Quitte à surprendre, on pourrait affirmer que la différence principale entre les monothéismes et les polythéismes antiques ne réside pas tant dans le nombre des dieux que vénèrent les fidèles que dans la conception que les uns et les autres se font des dieux des autres. Pour les trois grands monothéismes, il n'existe qu'un Dieu et un seul, le leur, et toute autre croyance relève de l'idolâtrie. Ils se fondent en quelque sorte sur l'exclusion, sur la séparation entre deux groupes antagonistes, fidèles et infidèles, croyants et incroyants, quel que soit le nom qu'on leur donne selon les époques. En conséquence, l'Autre apparait comme un adversaire qu'il faut amener à croire de gré ou de force.

Même si le judaïsme a renoncé depuis longtemps à cette quête missionnaire, il ne la récuse pas et envisage la conversion de tous à la fin des temps. Quant au christianisme et à l'islam, il suffit de se retourner sur leur longue histoire de violences pour prendre conscience de leur volonté de domination universelle et exclusive.

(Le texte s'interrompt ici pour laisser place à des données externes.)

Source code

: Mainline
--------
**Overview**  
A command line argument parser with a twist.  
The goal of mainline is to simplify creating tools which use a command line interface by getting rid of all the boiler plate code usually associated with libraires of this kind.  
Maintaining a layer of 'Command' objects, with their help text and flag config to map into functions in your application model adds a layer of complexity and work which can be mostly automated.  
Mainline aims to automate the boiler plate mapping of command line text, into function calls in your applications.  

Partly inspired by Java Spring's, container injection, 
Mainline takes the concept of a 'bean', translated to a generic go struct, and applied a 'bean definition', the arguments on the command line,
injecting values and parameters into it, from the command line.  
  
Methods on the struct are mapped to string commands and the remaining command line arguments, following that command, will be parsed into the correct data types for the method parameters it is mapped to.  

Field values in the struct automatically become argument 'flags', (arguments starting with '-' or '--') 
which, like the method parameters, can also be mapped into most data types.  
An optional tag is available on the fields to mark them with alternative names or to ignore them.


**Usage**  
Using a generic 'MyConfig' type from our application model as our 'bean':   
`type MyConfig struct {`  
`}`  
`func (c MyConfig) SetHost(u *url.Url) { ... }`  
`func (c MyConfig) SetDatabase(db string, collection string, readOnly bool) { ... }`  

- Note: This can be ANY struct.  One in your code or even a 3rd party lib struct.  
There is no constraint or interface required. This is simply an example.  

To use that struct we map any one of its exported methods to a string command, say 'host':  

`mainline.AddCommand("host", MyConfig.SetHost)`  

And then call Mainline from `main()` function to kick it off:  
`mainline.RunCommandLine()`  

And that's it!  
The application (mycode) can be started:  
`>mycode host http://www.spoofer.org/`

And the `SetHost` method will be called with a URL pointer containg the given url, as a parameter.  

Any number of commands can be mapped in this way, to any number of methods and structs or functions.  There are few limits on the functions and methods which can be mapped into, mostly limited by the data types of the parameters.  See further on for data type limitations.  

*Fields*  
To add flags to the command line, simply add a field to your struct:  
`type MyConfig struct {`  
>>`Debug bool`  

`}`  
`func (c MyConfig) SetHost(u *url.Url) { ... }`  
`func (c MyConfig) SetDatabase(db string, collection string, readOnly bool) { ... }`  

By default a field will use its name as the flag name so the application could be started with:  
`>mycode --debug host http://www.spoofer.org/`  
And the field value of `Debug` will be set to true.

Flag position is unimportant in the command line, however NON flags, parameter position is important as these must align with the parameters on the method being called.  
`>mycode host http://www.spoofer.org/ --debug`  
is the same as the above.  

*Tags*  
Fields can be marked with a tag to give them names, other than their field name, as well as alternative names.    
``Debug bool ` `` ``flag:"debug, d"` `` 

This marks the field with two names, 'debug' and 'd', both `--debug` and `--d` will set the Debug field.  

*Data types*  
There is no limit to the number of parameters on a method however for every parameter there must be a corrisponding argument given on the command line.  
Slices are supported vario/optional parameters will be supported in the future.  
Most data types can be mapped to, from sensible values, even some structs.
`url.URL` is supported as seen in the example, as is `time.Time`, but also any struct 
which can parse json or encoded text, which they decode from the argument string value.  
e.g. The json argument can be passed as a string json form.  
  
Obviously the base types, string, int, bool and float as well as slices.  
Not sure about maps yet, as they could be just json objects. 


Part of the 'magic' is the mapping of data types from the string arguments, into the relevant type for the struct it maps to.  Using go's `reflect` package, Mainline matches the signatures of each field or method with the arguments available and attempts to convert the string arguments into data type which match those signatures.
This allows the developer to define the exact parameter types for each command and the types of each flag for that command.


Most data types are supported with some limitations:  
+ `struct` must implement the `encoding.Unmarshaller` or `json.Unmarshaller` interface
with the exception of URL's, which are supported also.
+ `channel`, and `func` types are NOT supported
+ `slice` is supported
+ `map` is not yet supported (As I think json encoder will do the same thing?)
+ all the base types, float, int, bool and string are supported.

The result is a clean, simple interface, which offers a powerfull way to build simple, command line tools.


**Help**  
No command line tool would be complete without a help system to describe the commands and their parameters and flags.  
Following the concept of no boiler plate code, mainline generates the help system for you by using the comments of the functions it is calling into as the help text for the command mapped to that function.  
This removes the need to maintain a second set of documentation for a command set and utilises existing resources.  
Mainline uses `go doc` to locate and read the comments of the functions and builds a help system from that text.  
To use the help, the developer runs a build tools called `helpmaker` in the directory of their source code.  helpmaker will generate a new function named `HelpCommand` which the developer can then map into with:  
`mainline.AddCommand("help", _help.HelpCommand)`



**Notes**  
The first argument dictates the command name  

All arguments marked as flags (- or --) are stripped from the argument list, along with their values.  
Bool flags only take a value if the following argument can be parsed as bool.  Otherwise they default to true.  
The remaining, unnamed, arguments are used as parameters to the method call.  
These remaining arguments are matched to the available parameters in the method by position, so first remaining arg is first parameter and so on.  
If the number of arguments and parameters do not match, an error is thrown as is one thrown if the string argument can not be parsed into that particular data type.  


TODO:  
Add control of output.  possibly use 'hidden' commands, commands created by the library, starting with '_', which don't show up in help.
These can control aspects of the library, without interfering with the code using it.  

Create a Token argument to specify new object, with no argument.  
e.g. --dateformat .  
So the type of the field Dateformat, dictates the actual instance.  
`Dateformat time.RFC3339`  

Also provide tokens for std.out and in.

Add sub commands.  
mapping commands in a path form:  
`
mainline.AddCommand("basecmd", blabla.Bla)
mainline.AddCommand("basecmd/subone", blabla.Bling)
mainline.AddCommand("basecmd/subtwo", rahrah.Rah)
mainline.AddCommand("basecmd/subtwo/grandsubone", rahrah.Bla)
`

A cette logique de l'exclusion et de l'hostilité (qu'il convient naturellement de nuancer en fonction des lieux et des temps), les polythéismes antiques opposent une conception du divin radicalement étrangère, qui me semble interdire la naissance d'un intégrisme ou, si l'on préfère, d'un fondamentalisme. En premier lieu, les poly·théismes se montrent ouverts aux autres : pour un Grec, un Romain, un Gaulois ou un Égyptien, les dieux des autres sont des dieux au même titre que les siens propres. Et il n'est pas rare que pour des raisons diverses, à titre collectif ou à titre individuel, les dieux étrangers s'intègrent à un panthéon qui n'est pas le leur. L'Egyptienne Isis, la Phrygienne Cybèle, l'Iranien Mithra, la Syrienne Atargatis trouvent des fidèles partout et dans tous les milieux. De plus, Grecs et Romains ont su reconnaître spontanément dans les dieux des peuples voisins les équivalents, parfois approximatifs, de leurs propres dieux : tout maitre du panthéon devient facilement un Zeus ou un Jupiter. Mais ce qui compte et qu'il faut souligner, c'est que les polythéismes antiques, selon l'heureuse formule de Jan Assmann, sont "traductibles". Loin d'être des ensembles clos, figés dans l'absolue certitude d'être seuls détenteurs de la Vérité, les polythéismes antiques se montrent au contraire largement ouverts à la vérité des autres.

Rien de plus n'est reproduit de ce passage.